§ Work request
Identify, in the records below, every line where the string "cost" appears, and copy each such line.

Data records:
────────────────

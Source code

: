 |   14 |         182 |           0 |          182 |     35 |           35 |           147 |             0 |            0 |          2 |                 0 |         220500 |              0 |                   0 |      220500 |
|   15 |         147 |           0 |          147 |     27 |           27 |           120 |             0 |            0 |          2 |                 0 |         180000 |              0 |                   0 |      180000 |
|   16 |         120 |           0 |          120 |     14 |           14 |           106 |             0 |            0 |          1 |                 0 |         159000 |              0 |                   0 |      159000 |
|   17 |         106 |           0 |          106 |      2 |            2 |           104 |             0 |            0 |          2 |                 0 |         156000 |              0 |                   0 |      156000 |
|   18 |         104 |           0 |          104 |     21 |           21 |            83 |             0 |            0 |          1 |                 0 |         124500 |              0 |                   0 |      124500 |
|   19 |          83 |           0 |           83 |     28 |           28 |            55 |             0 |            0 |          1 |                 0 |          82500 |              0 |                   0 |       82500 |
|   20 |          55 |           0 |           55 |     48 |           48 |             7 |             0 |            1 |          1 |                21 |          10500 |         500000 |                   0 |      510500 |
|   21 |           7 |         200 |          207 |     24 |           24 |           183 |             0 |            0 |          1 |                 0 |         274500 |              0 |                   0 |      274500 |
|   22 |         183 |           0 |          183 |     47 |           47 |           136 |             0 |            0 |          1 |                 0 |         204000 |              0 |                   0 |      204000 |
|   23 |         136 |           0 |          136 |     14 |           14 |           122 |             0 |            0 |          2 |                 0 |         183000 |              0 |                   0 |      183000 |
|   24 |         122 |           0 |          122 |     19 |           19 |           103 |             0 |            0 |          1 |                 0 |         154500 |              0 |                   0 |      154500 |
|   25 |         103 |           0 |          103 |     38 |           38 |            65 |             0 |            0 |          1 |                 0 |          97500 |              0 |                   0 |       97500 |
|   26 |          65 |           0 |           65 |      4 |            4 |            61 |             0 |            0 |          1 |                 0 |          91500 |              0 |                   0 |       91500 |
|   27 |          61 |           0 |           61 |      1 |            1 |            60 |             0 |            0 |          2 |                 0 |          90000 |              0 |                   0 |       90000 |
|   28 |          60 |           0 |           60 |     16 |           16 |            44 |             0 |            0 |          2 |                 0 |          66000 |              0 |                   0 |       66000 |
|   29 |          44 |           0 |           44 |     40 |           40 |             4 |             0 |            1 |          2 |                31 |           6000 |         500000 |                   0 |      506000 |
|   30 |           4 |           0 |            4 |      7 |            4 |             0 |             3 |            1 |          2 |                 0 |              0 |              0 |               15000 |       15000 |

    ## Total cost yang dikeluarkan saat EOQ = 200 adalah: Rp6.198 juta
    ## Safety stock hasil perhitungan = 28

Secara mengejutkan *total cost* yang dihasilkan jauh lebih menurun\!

────────────────

§ Finished exercise
    ## Total cost yang dikeluarkan saat EOQ = 200 adalah: Rp6.198 juta
Secara mengejutkan *total cost* yang dihasilkan jauh lebih menurun\!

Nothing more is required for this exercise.